Le Premier ministre, qui tiendra ce lundi une conférence de presse sur le budget, dit au Parisien-Aujourd’hui en France sa certitude que les Français prendront « conscience » de la nécessité de serrer la vis de la dépense publique. Et déplore une vision à court terme de la classe politique.

 Le Parisien - 23 août 2025 - Par Pauline Théveniaud

À l’appui de sa démonstration sur l’état du pays, François Bayrou désigne un petit cadre trônant en bonne place dans son bureau. C’est un dessin que l’illustrateur Xavier Gorce lui a dédicacé. « On a le choix : continuer à ne rien foutre et s’appauvrir. Ou se remettre au travail pour préserver notre niveau de vie », y devisent cinq pingouins, avant de conclure : « Nous choisissons de continuer à ne rien foutre mais dans de meilleures conditions. » Tout est dit, songe-t-il.

À Matignon, le mois d’août s’est écoulé tranquillement mais… inéluctablement vers une rentrée en forme de saut dans le vide. La première et dernière de François Bayrou, Premier ministre contesté ? On ne présente plus l’inextricable équation : faire passer un budget comprenant 43,8 milliards d’euros d’économies sans majorité, ni solidarité au sein de sa coalition, face à un risque majeur de censure à l’Assemblée.

Les soudaines louanges de Macron

« Je sais que je suis minoritaire », convient le chef du gouvernement auprès du Parisien, alors que ce lundi 25 août, il organise une conférence de presse sur l’urgence de remettre les comptes publics à flot.
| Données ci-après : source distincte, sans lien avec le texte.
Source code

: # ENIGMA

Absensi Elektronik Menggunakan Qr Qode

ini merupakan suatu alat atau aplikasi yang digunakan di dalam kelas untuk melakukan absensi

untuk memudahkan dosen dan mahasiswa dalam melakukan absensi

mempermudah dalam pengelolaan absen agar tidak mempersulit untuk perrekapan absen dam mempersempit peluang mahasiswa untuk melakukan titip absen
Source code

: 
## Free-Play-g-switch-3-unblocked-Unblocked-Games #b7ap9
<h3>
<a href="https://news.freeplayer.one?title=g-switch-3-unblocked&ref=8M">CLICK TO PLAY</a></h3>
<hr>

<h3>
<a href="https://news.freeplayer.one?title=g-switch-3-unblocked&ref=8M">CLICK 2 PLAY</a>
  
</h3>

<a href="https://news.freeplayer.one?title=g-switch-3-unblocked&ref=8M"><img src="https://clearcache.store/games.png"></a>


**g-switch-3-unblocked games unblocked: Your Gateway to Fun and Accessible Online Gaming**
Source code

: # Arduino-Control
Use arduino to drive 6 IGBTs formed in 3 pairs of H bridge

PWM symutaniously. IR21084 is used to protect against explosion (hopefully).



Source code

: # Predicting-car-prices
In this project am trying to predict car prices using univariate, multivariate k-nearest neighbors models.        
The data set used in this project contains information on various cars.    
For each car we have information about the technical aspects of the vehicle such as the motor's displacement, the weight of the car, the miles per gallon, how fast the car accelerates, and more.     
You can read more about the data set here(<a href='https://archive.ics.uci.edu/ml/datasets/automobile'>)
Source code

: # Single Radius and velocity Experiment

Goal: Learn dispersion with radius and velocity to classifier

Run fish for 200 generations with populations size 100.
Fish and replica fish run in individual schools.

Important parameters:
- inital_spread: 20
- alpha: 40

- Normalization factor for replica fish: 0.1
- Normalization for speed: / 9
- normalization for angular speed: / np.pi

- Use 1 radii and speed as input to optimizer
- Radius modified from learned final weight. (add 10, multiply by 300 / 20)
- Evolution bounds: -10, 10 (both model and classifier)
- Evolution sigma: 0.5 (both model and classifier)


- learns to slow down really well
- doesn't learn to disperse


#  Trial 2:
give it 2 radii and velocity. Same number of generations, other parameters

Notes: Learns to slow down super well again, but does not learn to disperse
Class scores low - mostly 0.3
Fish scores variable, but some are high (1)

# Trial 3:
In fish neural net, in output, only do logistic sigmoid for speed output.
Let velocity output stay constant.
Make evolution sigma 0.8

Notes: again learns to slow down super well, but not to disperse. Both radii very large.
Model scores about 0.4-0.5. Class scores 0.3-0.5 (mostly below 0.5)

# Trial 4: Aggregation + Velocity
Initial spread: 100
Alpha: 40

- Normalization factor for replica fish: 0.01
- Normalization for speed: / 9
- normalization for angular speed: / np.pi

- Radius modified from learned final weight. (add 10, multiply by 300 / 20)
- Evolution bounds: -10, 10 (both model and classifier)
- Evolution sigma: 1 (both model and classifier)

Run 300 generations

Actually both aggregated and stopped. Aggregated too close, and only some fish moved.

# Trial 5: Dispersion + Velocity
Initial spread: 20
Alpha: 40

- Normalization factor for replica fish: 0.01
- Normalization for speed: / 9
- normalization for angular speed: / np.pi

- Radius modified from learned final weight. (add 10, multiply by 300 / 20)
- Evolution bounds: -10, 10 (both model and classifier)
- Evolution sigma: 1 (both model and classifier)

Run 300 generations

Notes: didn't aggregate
Et voilà qu’une menace s’ajoute : la colère sociale avec des syndicats braqués, des grèves annoncées dans une kyrielle de secteurs (taxis, hôpitaux, énergie…) Et, surtout, cet appel à bloquer le pays le 10 septembre relayé par les dirigeants de gauche, en particulier Jean-Luc Mélenchon, pour décupler la pression sur le pouvoir… Vertige ?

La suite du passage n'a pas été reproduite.